### Brief
From the line containing "## How to using?" to the last line below, retype everything word for word.

### Data supplied

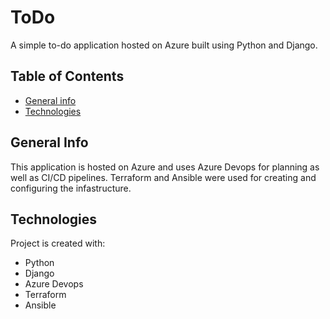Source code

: # ToDo

A simple to-do application hosted on Azure built using Python and Django.

## Table of Contents
* [General info](#general-info)
* [Technologies](#technologies)
<!-- * [Setup](#setup) -->

## General Info
This application is hosted on Azure and uses Azure Devops for planning as well as CI/CD pipelines.
Terraform and Ansible were used for creating and configuring the infastructure.

## Technologies
Project is created with:
* Python
* Django
* Azure Devops
* Terraform
* Ansible

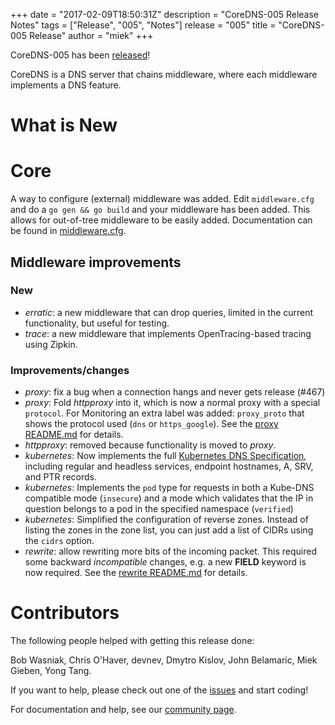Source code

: +++
date = "2017-02-09T18:50:31Z"
description = "CoreDNS-005 Release Notes"
tags = ["Release", "005", "Notes"]
release = "005"
title = "CoreDNS-005 Release"
author = "miek"
+++

CoreDNS-005 has been [released](https://github.com/coredns/coredns/releases/tag/v005)!

CoreDNS is a DNS server that chains middleware, where each middleware implements a DNS feature.

# What is New

# Core

A way to configure (external) middleware was added. Edit `middleware.cfg` and do a `go gen && go
build` and your middleware has been added. This allows for out-of-tree middleware to be easily
added. Documentation can be found in
[middleware.cfg](https://github.com/coredns/coredns/blob/master/middleware.cfg).

## Middleware improvements

### New

* *erratic*: a new middleware that can drop queries, limited in the current functionality, but useful for testing.
* *trace*: a new middleware that implements OpenTracing-based tracing using Zipkin.

### Improvements/changes

* *proxy*: fix a bug when a connection hangs and never gets release (#467)
* *proxy*: Fold *httpproxy* into it, which is now a normal proxy with a special `protocol`. For
  Monitoring an extra label was added: `proxy_proto` that shows the protocol used (`dns` or `https_google`). 
  See the [proxy README.md](https://github.com/coredns/coredns/blob/master/middleware/proxy/README.md) for details.
* *httpproxy*: removed because functionality is moved to *proxy*.
* *kubernetes*: Now implements the full
  [Kubernetes DNS Specification](https://github.com/kubernetes/dns/blob/master/docs/specification.md),
  including regular and headless services, endpoint hostnames, A, SRV, and PTR records.
* *kubernetes*: Implements the `pod` type for requests in both a Kube-DNS compatible mode
  (`insecure`) and a mode which validates that the IP in question belongs to a pod in the specified
  namespace (`verified`)
* *kubernetes*: Simplified the configuration of reverse zones. Instead of listing the zones in the
  zone list, you can just add a list of CIDRs using the `cidrs` option.
* *rewrite*: allow rewriting more bits of the incoming packet. This required some backward
  *incompatible* changes, e.g. a new **FIELD** keyword is now required. See the 
  [rewrite README.md](https://github.com/coredns/coredns/blob/master/middleware/rewrite/README.md) for details.


# Contributors

The following people helped with getting this release done:

Bob Wasniak,
Chris O'Haver,
devnev,
Dmytro Kislov,
John Belamaric,
Miek Gieben,
Yong Tang.

If you want to help, please check out one of the [issues](https://github.com/coredns/coredns/issues/)
and start coding!

For documentation and help, see our [community page](https://coredns.io/community/).
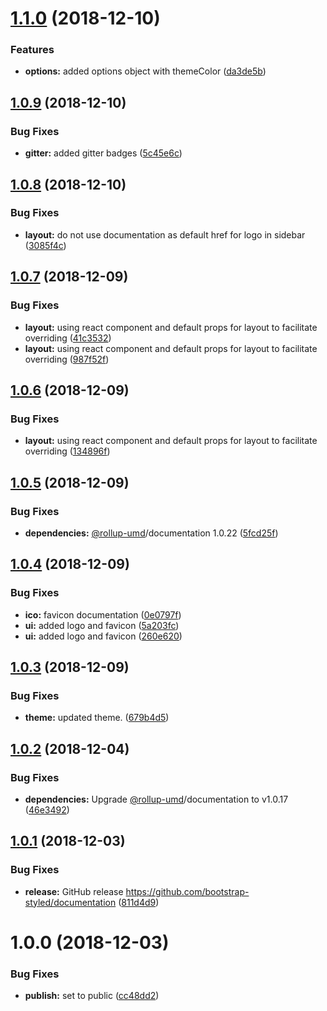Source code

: # [1.1.0](https://github.com/bootstrap-styled/documentation/compare/v1.0.9...v1.1.0) (2018-12-10)


### Features

* **options:** added options object with themeColor ([da3de5b](https://github.com/bootstrap-styled/documentation/commit/da3de5b))

## [1.0.9](https://github.com/bootstrap-styled/documentation/compare/v1.0.8...v1.0.9) (2018-12-10)


### Bug Fixes

* **gitter:** added gitter badges ([5c45e6c](https://github.com/bootstrap-styled/documentation/commit/5c45e6c))

## [1.0.8](https://github.com/bootstrap-styled/documentation/compare/v1.0.7...v1.0.8) (2018-12-10)


### Bug Fixes

* **layout:** do not use documentation as default href for logo in sidebar ([3085f4c](https://github.com/bootstrap-styled/documentation/commit/3085f4c))

## [1.0.7](https://github.com/bootstrap-styled/documentation/compare/v1.0.6...v1.0.7) (2018-12-09)


### Bug Fixes

* **layout:** using react component and default props for layout to facilitate overriding ([41c3532](https://github.com/bootstrap-styled/documentation/commit/41c3532))
* **layout:** using react component and default props for layout to facilitate overriding ([987f52f](https://github.com/bootstrap-styled/documentation/commit/987f52f))

## [1.0.6](https://github.com/bootstrap-styled/documentation/compare/v1.0.5...v1.0.6) (2018-12-09)


### Bug Fixes

* **layout:** using react component and default props for layout to facilitate overriding ([134896f](https://github.com/bootstrap-styled/documentation/commit/134896f))

## [1.0.5](https://github.com/bootstrap-styled/documentation/compare/v1.0.4...v1.0.5) (2018-12-09)


### Bug Fixes

* **dependencies:** [@rollup-umd](https://github.com/rollup-umd)/documentation 1.0.22 ([5fcd25f](https://github.com/bootstrap-styled/documentation/commit/5fcd25f))

## [1.0.4](https://github.com/bootstrap-styled/documentation/compare/v1.0.3...v1.0.4) (2018-12-09)


### Bug Fixes

* **ico:** favicon documentation ([0e0797f](https://github.com/bootstrap-styled/documentation/commit/0e0797f))
* **ui:** added logo and favicon ([5a203fc](https://github.com/bootstrap-styled/documentation/commit/5a203fc))
* **ui:** added logo and favicon ([260e620](https://github.com/bootstrap-styled/documentation/commit/260e620))

## [1.0.3](https://github.com/bootstrap-styled/documentation/compare/v1.0.2...v1.0.3) (2018-12-09)


### Bug Fixes

* **theme:** updated theme. ([679b4d5](https://github.com/bootstrap-styled/documentation/commit/679b4d5))

## [1.0.2](https://github.com/bootstrap-styled/documentation/compare/v1.0.1...v1.0.2) (2018-12-04)


### Bug Fixes

* **dependencies:** Upgrade [@rollup-umd](https://github.com/rollup-umd)/documentation to v1.0.17 ([46e3492](https://github.com/bootstrap-styled/documentation/commit/46e3492))

## [1.0.1](https://github.com/bootstrap-styled/documentation/compare/v1.0.0...v1.0.1) (2018-12-03)


### Bug Fixes

* **release:** GitHub release https://github.com/bootstrap-styled/documentation ([811d4d9](https://github.com/bootstrap-styled/documentation/commit/811d4d9))

# 1.0.0 (2018-12-03)


### Bug Fixes

* **publish:** set to public ([cc48dd2](https://module.kopaxgroup.com/bootstrap-styled/documentation/commit/cc48dd2))
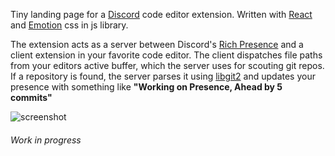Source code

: Tiny landing page for a [Discord](https://discordapp.com) code editor extension. Written with [React](https://reactjs.org) and [Emotion](https://emotion.sh) css in js library.

The extension acts as a server between Discord's [Rich Presence](https://discordapp.com/rich-presence) and a client extension in your favorite code editor. 
The client dispatches file paths from your editors active buffer, which the server uses for scouting git repos. If a repository is found, the server parses it using [libgit2](https://libgit2.org/) and updates your presence with something like **"Working on Presence, Ahead by 5 commits"**

![screenshot](https://raw.githubusercontent.com/volskaya/presence-react/master/data/screenshot.jpg "Screenshot")

###### Work in progress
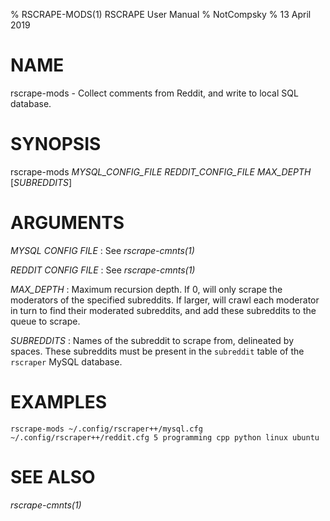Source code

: % RSCRAPE-MODS(1) RSCRAPE User Manual
% NotCompsky
% 13 April 2019

# NAME

rscrape-mods - Collect comments from Reddit, and write to local SQL database.

# SYNOPSIS
rscrape-mods *MYSQL_CONFIG_FILE* *REDDIT_CONFIG_FILE* *MAX_DEPTH* [*SUBREDDITS*]

# ARGUMENTS

*MYSQL CONFIG FILE*
:   See *rscrape-cmnts(1)*

*REDDIT CONFIG FILE*
:   See *rscrape-cmnts(1)*

*MAX_DEPTH*
:   Maximum recursion depth. If 0, will only scrape the moderators of the specified subreddits. If larger, will crawl each moderator in turn to find their moderated subreddits, and add these subreddits to the queue to scrape.

*SUBREDDITS*
:   Names of the subreddit to scrape from, delineated by spaces.
    These subreddits must be present in the `subreddit` table of the `rscraper` MySQL database.

# EXAMPLES
    rscrape-mods ~/.config/rscraper++/mysql.cfg ~/.config/rscraper++/reddit.cfg 5 programming cpp python linux ubuntu

# SEE ALSO

*rscrape-cmnts(1)*
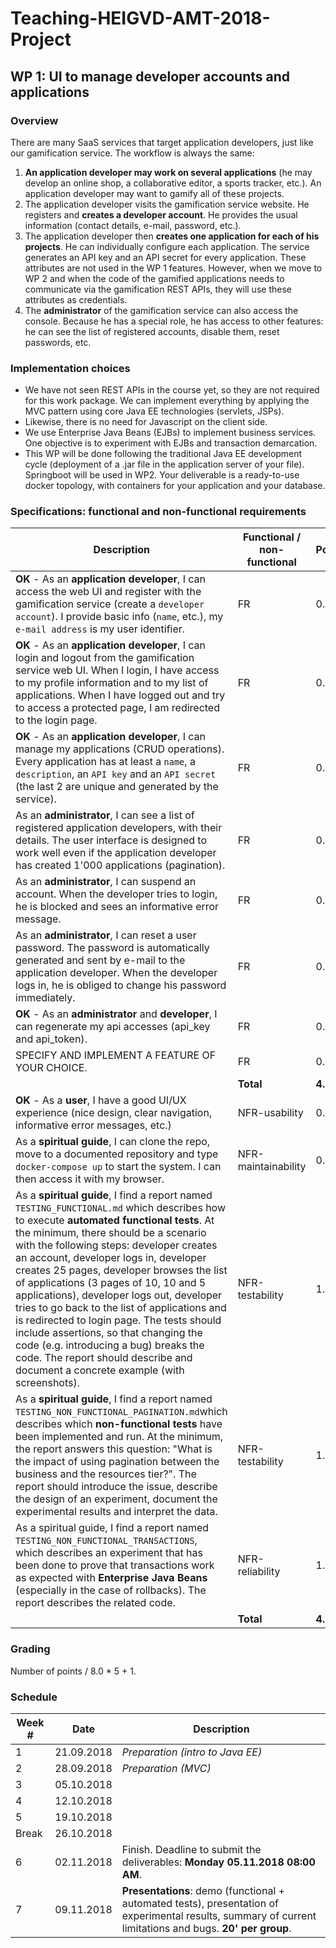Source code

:# Teaching-HEIGVD-AMT-2018-Project


## WP 1: UI to manage developer accounts and applications

### Overview

There are many SaaS services that target application developers, just like our gamification service. The workflow is always the same:

1. **An application developer may work on several applications** (he may develop an online shop, a collaborative editor, a sports tracker, etc.). An application developer may want to gamify all of these projects.
2. The application developer visits the gamification service website. He registers and **creates a developer account**. He provides the usual information (contact details, e-mail, password, etc.).
3. The application developer then **creates one application for each of his projects**. He can individually configure each application. The service generates an API key and an API secret for every application. These attributes are not used in the WP 1 features. However, when we move to WP 2 and when the code of the gamified applications needs to communicate via the gamification REST APIs, they will use these attributes as credentials.
4. The **administrator** of the gamification service can also access the console. Because he has a special role, he has access to other features: he can see the list of registered accounts, disable them, reset passwords, etc.

### Implementation choices

- We have not seen REST APIs in the course yet, so they are not required for this work package. We can implement everything by applying the MVC pattern using core Java EE technologies (servlets, JSPs).
- Likewise, there is no need for Javascript on the client side.
- We use Enterprise Java Beans (EJBs) to implement business services. One objective is to experiment with EJBs and transaction demarcation.
- This WP will be done following the traditional Java EE development cycle (deployment of a .jar file in the application server of your file). Springboot will be used in WP2. Your deliverable is a ready-to-use docker topology, with containers for your application and your database.

### Specifications: functional and non-functional requirements

| Description                                                  | Functional / non-functional | Points |
| ------------------------------------------------------------ | --------------------------- | ------ |
| **OK** - As an **application developer**, I can access the web UI and register with the gamification service (create a `developer account`). I provide basic info (`name`, etc.), my `e-mail address` is my user identifier. | FR                          | 0.5 |
| **OK** - As an **application developer**, I can login and logout from the gamification service web UI. When I login, I have access to my profile information and to my list of applications. When I have logged out and try to access a protected page, I am redirected to the login page. | FR |0.5|
| **OK** - As an **application developer**, I can manage my applications (CRUD operations). Every application has at least a `name`, a `description`, an `API key` and an `API secret` (the last 2 are unique and generated by the service). | FR                          | 0.5 |
| As an **administrator**, I can see a list of registered application developers, with their details. The user interface is designed to work well even if the application developer has created 1'000 applications (pagination). | FR                          | 0.5 |
| As an **administrator**, I can suspend an account. When the developer tries to login, he is blocked and sees an informative error message. | FR                          | 0.5 |
| As an **administrator**, I can reset a user password. The password is automatically generated and sent by e-mail to the application developer. When the developer logs in, he is obliged to change his password immediately. | FR |0.5|
| **OK** - As an **administrator** and **developer**, I can regenerate my api accesses (api_key and api_token). | FR |0.5|
| SPECIFY AND IMPLEMENT A FEATURE OF YOUR CHOICE. | FR |0.5|
| | **Total** | **4.0** |
| **OK** - As a **user**, I have a good UI/UX experience (nice design, clear navigation, informative error messages, etc.) | NFR-usability |0.5|
| As a **spiritual guide**, I can clone the repo, move to a documented repository and type `docker-compose up` to start the system. I can then access it with my browser. | NFR-maintainability         | 0.5 |
| As a **spiritual guide**, I find a report named `TESTING_FUNCTIONAL.md` which describes how to execute **automated functional tests**. At the minimum, there should be a scenario with the following steps: developer creates an account, developer logs in, developer creates 25 pages, developer browses the list of applications (3 pages of 10, 10 and 5 applications), developer logs out, developer tries to go back to the list of applications and is redirected to login page. The tests should include assertions, so that changing the code (e.g. introducing a bug) breaks the code. The report should describe and document a concrete example (with screenshots). | NFR-testability             | 1.0 |
| As a **spiritual guide**, I find a report named `TESTING_NON_FUNCTIONAL_PAGINATION.md`which describes which **non-functional tests** have been implemented and run. At the minimum, the report answers this question: "What is the impact of using pagination between the business and the resources tier?". The report should introduce the issue, describe the design of an experiment, document the experimental results and interpret the data. | NFR-testability             | 1.0 |
| As a spiritual guide, I find a report named `TESTING_NON_FUNCTIONAL_TRANSACTIONS`, which describes an experiment that has been done to prove that transactions work as expected with **Enterprise Java Beans** (especially in the case of rollbacks). The report describes the related code. | NFR-reliability | 1.0 |
|                                                              | **Total** | **4.0** |



### Grading

Number of points / 8.0 * 5 + 1.

### Schedule

| Week # | Date       | Description                                                  |
| ------ | ---------- | ------------------------------------------------------------ |
| 1      | 21.09.2018 | *Preparation (intro to Java EE)*                             |
| 2      | 28.09.2018 | *Preparation (MVC)*                                          |
| 3      | 05.10.2018 |                                                              |
| 4      | 12.10.2018 |                                                              |
| 5      | 19.10.2018 |                                                              |
| Break  | 26.10.2018 |                                                              |
| 6      | 02.11.2018 | Finish. Deadline to submit the deliverables: **Monday 05.11.2018 08:00 AM**. |
| 7      | 09.11.2018 | **Presentations**: demo (functional + automated tests), presentation of experimental results, summary of current limitations and bugs. **20' per group**. |









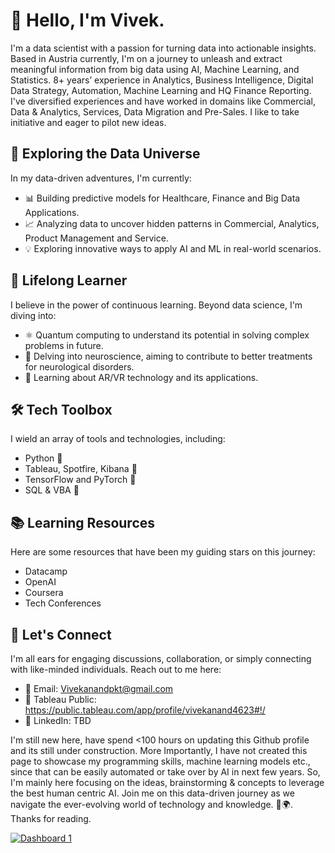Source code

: # 👋 Hello, I'm Vivek.

I'm a data scientist with a passion for turning data into actionable insights. Based in Austria currently, I'm on a journey to unleash and extract meaningful information from big data using AI, Machine Learning, and Statistics. 8+ years’ experience in Analytics, Business Intelligence, Digital Data Strategy, Automation, Machine Learning and HQ Finance Reporting.  I've diversified experiences and have worked in domains like Commercial, Data & Analytics, Services, Data Migration and Pre-Sales. I like to take initiative and eager to pilot new ideas.

## 🔬 Exploring the Data Universe

In my data-driven adventures, I'm currently:
- 📊 Building predictive models for Healthcare, Finance and Big Data Applications.
- 📈 Analyzing data to uncover hidden patterns in Commercial, Analytics, Product Management and Service.
- 💡 Exploring innovative ways to apply AI and ML in real-world scenarios.

## 🌱 Lifelong Learner

I believe in the power of continuous learning. Beyond data science, I'm diving into:
- ⚛️ Quantum computing to understand its potential in solving complex problems in future.
- 🧠 Delving into neuroscience, aiming to contribute to better treatments for neurological disorders.
- 📡 Learning about AR/VR technology and its applications.

## 🛠️ Tech Toolbox

I wield an array of tools and technologies, including:
- Python 🐍
- Tableau, Spotfire, Kibana 📡
- TensorFlow and PyTorch 🚀
- SQL & VBA 📂

## 📚 Learning Resources

Here are some resources that have been my guiding stars on this journey:
- Datacamp
- OpenAI 
- Coursera
- Tech Conferences

## 💬 Let's Connect

I'm all ears for engaging discussions, collaboration, or simply connecting with like-minded individuals. Reach out to me here:
- 📧 Email: Vivekanandpkt@gmail.com
- 🚀 Tableau Public: https://public.tableau.com/app/profile/vivekanand4623#!/
- 💼 LinkedIn: TBD

I'm still new here, have spend <100 hours on updating this Github profile and its still under construction. More Importantly, I have not created this page to showcase my programming skills, machine learning models etc., since that can be easily automated or take over by AI in next few years. So, I'm mainly here focusing on the ideas, brainstorming & concepts to leverage the best human centric AI. Join me on this data-driven journey as we navigate the ever-evolving world of technology and knowledge. 🚀🌍. Thanks for reading. 


<div class='tableauPlaceholder' id='viz1698259011037' style='position: relative'><noscript><a href='#'><img alt='Dashboard 1 ' src='https:&#47;&#47;public.tableau.com&#47;static&#47;images&#47;La&#47;LandingPage_16974021948670&#47;Dashboard1&#47;1_rss.png' style='border: none' /></a></noscript><object class='tableauViz'  style='display:none;'><param name='host_url' value='https%3A%2F%2Fpublic.tableau.com%2F' /> <param name='embed_code_version' value='3' /> <param name='site_root' value='' /><param name='name' value='LandingPage_16974021948670&#47;Dashboard1' /><param name='tabs' value='no' /><param name='toolbar' value='yes' /><param name='static_image' value='https:&#47;&#47;public.tableau.com&#47;static&#47;images&#47;La&#47;LandingPage_16974021948670&#47;Dashboard1&#47;1.png' /> <param name='animate_transition' value='yes' /><param name='display_static_image' value='yes' /><param name='display_spinner' value='yes' /><param name='display_overlay' value='yes' /><param name='display_count' value='yes' /><param name='language' value='en-US' /><param name='filter' value='publish=yes' /></object></div>            


<!---
vivekanandpkr/vivekanandpkr is a ✨ special ✨ repository because its `README.md` (this file) appears on your GitHub profile.
You can click the Preview link to take a look at your changes.
--->
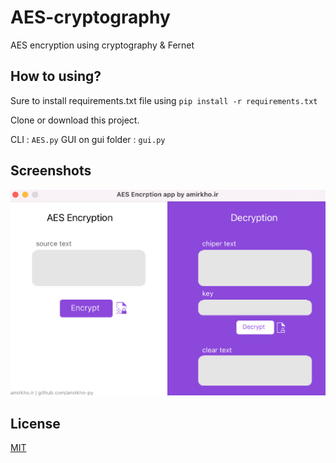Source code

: 
# AES-cryptography

AES encryption using cryptography & Fernet


## How to using?

Sure to install requirements.txt file using `pip install -r requirements.txt` 

Clone or download this project.

CLI : `AES.py`
GUI on gui folder : `gui.py` 



## Screenshots

![App Screenshot](https://github.com/amirkho-py/AES-crypto/blob/main/Screen%20Shot%202022-05-06%20at%2012.50.58.png)

## License

[MIT](https://choosealicense.com/licenses/mit/)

### Task response
## How to using?

Sure to install requirements.txt file using `pip install -r requirements.txt` 

Clone or download this project.

CLI : `AES.py`
GUI on gui folder : `gui.py` 



## Screenshots

![App Screenshot](https://github.com/amirkho-py/AES-crypto/blob/main/Screen%20Shot%202022-05-06%20at%2012.50.58.png)

## License

[MIT](https://choosealicense.com/licenses/mit/)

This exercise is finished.